StandardScaler¶
StandardScaler transforms a dataset of Vector rows, normalizing each feature to have unit standard deviation and/or zero mean.
Input¶
It takes in a DataFrame as input and transforms it to another DataFrame
Output¶
It adds a new column containing the transform of the input Vector column to unit standard deviation and/or zero mean features to the incoming DataFrame.
Type¶
ml-transformer
Class¶
fire.nodes.ml.NodeStandardScaler
Fields¶
| Name | Title | Description |
|---|---|---|
| inputCol | Input Column | The input column name |
| outputCol | Output Column | The output column name |
| withMean | With Mean | Centers the data with mean before scaling. |
| withStd | With Standard Dev | Scales the data to unit standard deviation |
Details¶
StandardScaler transforms a dataset of Vector rows, normalizing each feature to have unit standard deviation and/or zero mean.

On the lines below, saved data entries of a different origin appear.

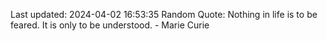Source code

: Last updated: 2024-04-02 16:53:35
Random Quote: Nothing in life is to be feared. It is only to be understood. - Marie Curie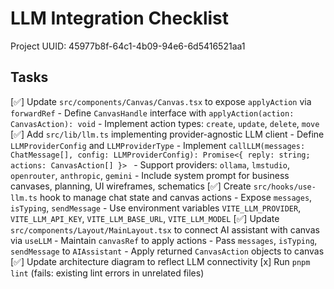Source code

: # LLM Integration Checklist

Project UUID: 45977b8f-64c1-4b09-94e6-6d5416521aa1

## Tasks

[✅] Update `src/components/Canvas/Canvas.tsx` to expose `applyAction` via `forwardRef`
    - Define `CanvasHandle` interface with `applyAction(action: CanvasAction): void`
    - Implement action types: `create`, `update`, `delete`, `move`
[✅] Add `src/lib/llm.ts` implementing provider-agnostic LLM client
    - Define `LLMProviderConfig` and `LLMProviderType`
    - Implement `callLLM(messages: ChatMessage[], config: LLMProviderConfig): Promise<{ reply: string; actions: CanvasAction[] }> `
    - Support providers: `ollama`, `lmstudio`, `openrouter`, `anthropic`, `gemini`
    - Include system prompt for business canvases, planning, UI wireframes, schematics
[✅] Create `src/hooks/use-llm.ts` hook to manage chat state and canvas actions
    - Expose `messages`, `isTyping`, `sendMessage`
    - Use environment variables `VITE_LLM_PROVIDER`, `VITE_LLM_API_KEY`, `VITE_LLM_BASE_URL`, `VITE_LLM_MODEL`
[✅] Update `src/components/Layout/MainLayout.tsx` to connect AI assistant with canvas via `useLLM`
    - Maintain `canvasRef` to apply actions
    - Pass `messages`, `isTyping`, `sendMessage` to `AIAssistant`
    - Apply returned `CanvasAction` objects to canvas
[✅] Update architecture diagram to reflect LLM connectivity
[x] Run `pnpm lint` (fails: existing lint errors in unrelated files)
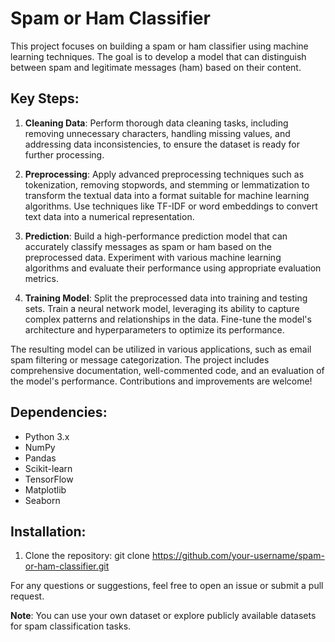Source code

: # Spam or Ham Classifier

This project focuses on building a spam or ham classifier using machine learning techniques. The goal is to develop a model that can distinguish between spam and legitimate messages (ham) based on their content.

## Key Steps:

1. **Cleaning Data**: Perform thorough data cleaning tasks, including removing unnecessary characters, handling missing values, and addressing data inconsistencies, to ensure the dataset is ready for further processing.

2. **Preprocessing**: Apply advanced preprocessing techniques such as tokenization, removing stopwords, and stemming or lemmatization to transform the textual data into a format suitable for machine learning algorithms. Use techniques like TF-IDF or word embeddings to convert text data into a numerical representation.

3. **Prediction**: Build a high-performance prediction model that can accurately classify messages as spam or ham based on the preprocessed data. Experiment with various machine learning algorithms and evaluate their performance using appropriate evaluation metrics.

4. **Training Model**: Split the preprocessed data into training and testing sets. Train a neural network model, leveraging its ability to capture complex patterns and relationships in the data. Fine-tune the model's architecture and hyperparameters to optimize its performance.

The resulting model can be utilized in various applications, such as email spam filtering or message categorization. The project includes comprehensive documentation, well-commented code, and an evaluation of the model's performance. Contributions and improvements are welcome!

## Dependencies:
- Python 3.x
- NumPy
- Pandas
- Scikit-learn
- TensorFlow
- Matplotlib
- Seaborn

## Installation:
1. Clone the repository:
git clone https://github.com/your-username/spam-or-ham-classifier.git

For any questions or suggestions, feel free to open an issue or submit a pull request. 

**Note**: You can use your own dataset or explore publicly available datasets for spam classification tasks.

StandardScaler is an Estimator which can be fit on a dataset to produce a StandardScalerModel; this amounts to computing summary statistics. The model can then transform a Vector column in a dataset to have unit standard deviation and/or zero mean features.
If the standard deviation of a feature is zero, it will return default 0.0 value in the Vector for that feature.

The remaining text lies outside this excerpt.